Design and construction
- Architects: Victims' families, injured victims, Columbine students, faculty and staff, general public

Website
- www.columbinememorial.org

= Columbine Memorial =

Memorial in Colorado commemorating the Columbine High School massacre

The Columbine Memorial is a memorial in Littleton, Colorado, that honors the deceased and injured victims, survivors, rescuers, and all who were affected by the Columbine High School massacre on April 20, 1999. The memorial is located in Clement Park, which is behind Columbine High School, the site of the massacre. It is operated by a non-profit institution whose mission is to operate the memorial and its upkeeping.

The memorial began planning in June 1999, approximately two months after the shooting, for victims, survivors, those involved in rescue and recovery operations and everyone touched by the shooting. Designing took three and a half years. Designing was accepted on a four-level diagram: the first was the people most affected by the shootings, the victims' families; the second was injured victims and their families; the third was past and present students and staff of the high school; and the final was the community and general public. The Foothills Foundation and the Columbine Memorial Committee raised over $1.5 million in donations over eight years of planning.

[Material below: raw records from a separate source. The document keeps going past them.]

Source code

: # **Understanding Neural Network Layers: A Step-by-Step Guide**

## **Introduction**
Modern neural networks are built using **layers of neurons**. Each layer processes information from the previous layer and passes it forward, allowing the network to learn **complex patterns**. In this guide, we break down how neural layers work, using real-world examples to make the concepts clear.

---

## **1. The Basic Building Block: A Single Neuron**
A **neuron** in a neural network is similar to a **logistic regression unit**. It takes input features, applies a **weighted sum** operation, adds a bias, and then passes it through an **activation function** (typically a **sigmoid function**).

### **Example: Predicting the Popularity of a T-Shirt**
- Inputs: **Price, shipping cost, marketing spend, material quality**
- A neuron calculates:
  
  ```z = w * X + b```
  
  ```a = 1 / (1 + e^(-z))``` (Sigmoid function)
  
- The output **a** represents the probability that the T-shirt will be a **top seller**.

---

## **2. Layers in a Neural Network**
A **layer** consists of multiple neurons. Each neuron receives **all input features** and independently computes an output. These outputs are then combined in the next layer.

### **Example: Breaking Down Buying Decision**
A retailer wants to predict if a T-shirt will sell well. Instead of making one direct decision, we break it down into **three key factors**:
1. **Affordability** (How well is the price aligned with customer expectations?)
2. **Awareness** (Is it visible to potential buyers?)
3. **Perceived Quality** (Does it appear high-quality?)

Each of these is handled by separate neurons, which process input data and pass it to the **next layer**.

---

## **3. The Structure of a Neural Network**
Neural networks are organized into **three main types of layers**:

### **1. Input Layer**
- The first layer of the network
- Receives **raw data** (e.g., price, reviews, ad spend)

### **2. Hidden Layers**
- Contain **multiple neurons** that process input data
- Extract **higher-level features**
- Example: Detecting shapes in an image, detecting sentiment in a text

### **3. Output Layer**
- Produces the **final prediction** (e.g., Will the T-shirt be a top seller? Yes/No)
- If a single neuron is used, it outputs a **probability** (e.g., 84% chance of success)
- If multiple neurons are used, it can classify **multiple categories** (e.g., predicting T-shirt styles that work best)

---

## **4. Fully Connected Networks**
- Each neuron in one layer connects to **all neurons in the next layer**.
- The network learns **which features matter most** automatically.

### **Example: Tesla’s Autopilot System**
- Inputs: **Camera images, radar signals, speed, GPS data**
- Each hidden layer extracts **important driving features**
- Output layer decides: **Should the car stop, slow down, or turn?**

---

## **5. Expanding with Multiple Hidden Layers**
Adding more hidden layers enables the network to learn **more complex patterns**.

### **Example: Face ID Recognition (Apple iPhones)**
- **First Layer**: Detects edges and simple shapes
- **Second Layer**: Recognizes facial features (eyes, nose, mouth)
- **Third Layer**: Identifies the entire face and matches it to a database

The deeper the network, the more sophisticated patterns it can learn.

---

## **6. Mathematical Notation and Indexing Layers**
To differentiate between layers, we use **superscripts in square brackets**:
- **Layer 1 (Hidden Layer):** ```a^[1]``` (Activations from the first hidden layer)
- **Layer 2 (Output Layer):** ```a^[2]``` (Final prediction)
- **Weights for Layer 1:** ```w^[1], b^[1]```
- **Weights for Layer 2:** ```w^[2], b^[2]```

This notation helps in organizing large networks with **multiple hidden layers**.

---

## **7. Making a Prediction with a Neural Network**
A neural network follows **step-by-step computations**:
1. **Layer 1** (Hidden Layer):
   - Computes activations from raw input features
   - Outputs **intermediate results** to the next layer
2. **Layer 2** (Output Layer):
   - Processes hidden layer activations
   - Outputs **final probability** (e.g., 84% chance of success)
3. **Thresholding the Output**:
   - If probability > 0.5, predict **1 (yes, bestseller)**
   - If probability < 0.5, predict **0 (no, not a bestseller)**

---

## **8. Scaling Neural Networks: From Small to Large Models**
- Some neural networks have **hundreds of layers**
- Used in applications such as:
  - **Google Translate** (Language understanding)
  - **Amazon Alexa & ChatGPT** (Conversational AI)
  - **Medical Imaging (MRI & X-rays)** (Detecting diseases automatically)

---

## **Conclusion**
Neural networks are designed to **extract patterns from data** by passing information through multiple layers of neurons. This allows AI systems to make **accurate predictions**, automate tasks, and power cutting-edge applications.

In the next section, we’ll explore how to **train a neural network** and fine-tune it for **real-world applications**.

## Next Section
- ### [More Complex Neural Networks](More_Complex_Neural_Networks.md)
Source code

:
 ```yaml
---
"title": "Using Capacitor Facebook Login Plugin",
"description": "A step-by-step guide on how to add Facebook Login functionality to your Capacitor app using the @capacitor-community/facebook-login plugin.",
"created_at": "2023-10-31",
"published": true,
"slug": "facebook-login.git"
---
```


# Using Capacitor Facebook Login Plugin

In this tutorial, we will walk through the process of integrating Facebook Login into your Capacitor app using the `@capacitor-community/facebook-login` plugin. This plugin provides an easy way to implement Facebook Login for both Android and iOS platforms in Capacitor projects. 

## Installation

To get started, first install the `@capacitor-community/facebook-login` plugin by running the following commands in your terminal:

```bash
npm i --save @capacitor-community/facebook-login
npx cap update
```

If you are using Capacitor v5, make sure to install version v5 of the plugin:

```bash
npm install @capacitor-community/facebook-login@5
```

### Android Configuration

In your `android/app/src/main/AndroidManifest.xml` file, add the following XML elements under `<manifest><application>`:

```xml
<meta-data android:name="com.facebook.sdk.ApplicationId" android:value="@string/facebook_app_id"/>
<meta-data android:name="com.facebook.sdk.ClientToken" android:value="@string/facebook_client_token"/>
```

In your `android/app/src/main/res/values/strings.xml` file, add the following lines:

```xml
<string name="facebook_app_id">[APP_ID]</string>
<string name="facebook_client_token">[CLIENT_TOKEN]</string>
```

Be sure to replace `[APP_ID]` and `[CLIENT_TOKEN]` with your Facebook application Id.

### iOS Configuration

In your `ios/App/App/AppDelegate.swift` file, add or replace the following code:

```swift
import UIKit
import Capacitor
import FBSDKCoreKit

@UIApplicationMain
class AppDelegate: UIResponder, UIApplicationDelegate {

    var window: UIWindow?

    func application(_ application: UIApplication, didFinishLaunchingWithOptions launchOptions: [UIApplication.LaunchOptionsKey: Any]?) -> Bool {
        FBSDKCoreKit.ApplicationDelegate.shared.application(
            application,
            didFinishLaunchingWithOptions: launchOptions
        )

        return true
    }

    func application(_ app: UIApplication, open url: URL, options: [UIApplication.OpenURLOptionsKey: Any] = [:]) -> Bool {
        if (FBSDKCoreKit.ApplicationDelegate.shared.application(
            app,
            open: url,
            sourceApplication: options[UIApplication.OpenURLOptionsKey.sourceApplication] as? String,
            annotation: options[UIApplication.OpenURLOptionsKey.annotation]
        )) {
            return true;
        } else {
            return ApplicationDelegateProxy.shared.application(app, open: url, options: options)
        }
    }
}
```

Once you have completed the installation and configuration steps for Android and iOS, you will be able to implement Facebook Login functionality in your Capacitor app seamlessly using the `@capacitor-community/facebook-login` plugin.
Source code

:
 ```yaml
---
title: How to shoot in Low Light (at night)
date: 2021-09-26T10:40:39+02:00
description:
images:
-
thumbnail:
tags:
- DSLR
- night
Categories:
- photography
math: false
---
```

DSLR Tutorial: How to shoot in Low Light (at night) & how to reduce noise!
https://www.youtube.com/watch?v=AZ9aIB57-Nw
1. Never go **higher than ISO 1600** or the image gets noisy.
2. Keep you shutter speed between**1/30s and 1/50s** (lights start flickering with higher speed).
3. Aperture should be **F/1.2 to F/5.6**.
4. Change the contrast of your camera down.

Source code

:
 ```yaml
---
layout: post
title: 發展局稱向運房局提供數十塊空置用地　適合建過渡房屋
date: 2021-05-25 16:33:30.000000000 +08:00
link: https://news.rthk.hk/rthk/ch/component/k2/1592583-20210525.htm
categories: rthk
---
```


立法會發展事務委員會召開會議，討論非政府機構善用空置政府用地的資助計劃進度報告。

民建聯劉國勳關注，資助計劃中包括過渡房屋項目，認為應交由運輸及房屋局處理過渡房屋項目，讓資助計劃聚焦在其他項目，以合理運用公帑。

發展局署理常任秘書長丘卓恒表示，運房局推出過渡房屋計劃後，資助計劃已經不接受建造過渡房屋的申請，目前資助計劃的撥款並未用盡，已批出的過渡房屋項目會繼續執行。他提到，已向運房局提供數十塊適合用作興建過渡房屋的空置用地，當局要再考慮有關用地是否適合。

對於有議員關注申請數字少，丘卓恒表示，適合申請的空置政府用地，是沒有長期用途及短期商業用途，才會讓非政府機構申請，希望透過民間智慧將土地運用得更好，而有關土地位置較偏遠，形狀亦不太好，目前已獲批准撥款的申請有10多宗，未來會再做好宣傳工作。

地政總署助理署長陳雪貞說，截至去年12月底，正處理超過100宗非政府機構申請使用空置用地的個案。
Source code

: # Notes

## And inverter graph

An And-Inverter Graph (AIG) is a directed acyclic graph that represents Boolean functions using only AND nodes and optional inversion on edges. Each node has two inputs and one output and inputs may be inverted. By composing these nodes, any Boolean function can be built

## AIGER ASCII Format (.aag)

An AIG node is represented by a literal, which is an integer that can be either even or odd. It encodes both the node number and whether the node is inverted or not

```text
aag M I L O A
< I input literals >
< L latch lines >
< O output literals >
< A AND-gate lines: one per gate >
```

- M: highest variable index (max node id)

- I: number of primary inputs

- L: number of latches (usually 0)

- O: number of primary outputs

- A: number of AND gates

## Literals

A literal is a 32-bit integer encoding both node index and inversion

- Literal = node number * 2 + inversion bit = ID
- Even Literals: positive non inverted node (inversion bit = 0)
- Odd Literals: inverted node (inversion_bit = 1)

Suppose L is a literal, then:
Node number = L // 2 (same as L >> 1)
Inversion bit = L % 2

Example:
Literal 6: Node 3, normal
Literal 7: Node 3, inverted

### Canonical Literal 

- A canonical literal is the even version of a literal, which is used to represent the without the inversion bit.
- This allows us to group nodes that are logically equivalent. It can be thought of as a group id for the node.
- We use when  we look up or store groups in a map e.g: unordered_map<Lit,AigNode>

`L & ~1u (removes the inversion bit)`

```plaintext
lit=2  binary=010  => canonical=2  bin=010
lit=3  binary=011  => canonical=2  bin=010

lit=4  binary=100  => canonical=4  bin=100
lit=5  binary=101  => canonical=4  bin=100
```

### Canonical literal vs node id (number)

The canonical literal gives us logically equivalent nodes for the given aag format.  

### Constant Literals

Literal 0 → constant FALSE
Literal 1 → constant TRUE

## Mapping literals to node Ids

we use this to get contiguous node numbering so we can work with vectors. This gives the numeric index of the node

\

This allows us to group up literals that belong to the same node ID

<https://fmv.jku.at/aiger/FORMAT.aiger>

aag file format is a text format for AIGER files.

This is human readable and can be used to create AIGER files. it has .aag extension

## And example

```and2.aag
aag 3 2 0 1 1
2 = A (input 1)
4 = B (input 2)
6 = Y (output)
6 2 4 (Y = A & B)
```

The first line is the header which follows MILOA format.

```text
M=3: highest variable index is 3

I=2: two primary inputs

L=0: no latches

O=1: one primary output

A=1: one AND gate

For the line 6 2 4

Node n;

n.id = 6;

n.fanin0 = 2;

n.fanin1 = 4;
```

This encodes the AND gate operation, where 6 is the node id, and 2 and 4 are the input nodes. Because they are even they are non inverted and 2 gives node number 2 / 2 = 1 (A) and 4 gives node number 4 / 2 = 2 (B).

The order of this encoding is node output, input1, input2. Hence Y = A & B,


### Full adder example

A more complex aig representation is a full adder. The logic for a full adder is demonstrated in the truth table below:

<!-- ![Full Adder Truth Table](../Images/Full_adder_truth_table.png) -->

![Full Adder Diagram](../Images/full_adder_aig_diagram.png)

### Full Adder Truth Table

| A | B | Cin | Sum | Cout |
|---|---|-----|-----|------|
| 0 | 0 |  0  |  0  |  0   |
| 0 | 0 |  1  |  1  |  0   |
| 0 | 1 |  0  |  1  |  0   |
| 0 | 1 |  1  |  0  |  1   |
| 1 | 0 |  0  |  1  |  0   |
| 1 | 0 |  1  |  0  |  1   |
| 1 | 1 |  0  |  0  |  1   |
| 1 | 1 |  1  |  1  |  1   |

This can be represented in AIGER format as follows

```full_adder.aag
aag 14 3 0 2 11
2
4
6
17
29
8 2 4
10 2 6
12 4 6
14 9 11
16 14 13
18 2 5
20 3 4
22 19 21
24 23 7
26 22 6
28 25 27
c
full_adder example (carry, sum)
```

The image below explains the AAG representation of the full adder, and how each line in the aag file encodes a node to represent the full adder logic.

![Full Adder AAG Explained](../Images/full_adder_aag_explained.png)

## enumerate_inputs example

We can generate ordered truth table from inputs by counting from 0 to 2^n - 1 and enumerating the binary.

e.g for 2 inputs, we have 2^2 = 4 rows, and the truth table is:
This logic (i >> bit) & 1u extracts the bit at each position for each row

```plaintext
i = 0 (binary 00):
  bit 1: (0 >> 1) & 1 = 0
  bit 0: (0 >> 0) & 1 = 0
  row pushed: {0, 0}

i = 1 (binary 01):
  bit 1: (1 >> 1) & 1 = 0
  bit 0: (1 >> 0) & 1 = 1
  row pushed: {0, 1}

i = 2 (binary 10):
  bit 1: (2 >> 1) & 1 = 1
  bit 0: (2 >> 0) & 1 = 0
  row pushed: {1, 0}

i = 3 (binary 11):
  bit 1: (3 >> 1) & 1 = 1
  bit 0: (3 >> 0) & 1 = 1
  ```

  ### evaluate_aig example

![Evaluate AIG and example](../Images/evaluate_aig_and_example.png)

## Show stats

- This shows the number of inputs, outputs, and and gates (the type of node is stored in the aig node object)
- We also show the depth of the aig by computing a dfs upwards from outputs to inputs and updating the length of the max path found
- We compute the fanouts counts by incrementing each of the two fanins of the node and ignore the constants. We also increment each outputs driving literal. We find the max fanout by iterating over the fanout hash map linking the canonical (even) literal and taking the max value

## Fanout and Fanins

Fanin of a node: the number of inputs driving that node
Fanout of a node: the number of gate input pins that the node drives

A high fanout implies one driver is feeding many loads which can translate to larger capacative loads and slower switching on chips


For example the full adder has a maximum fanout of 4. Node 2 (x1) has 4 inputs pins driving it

Groundbreaking of the memorial occurred in June 2006. The memorial was opened to the public on September 21, 2007.

==Background==

On April 20, 1999, Columbine High School seniors Eric Harris and Dylan Klebold murdered 13 students, including a victim that died in 2025, and one teacher and injured 23 others. Harris and Klebold then committed suicide. It was at the time, the deadliest shooting at a high school in American history.

Many impromptu memorials were created shortly after the massacre, including Rachel Scott's car and John Tomlin's truck. The planning of a permanent memorial began in June 1999. Fifteen wooden crosses were also erected on top of a hill by Columbine High School, 13 for the victims and two for the shooters. This led to some controversy over whether or not Harris and Klebold should be memorialized. Some argued that it glorified murderers, while others argued that Harris and Klebold were victims as well. Brian Rohrbough, father of victim Daniel Rohrbough, took down the crosses, stating it was not appropriate to honor the shooters in the same place as their victims.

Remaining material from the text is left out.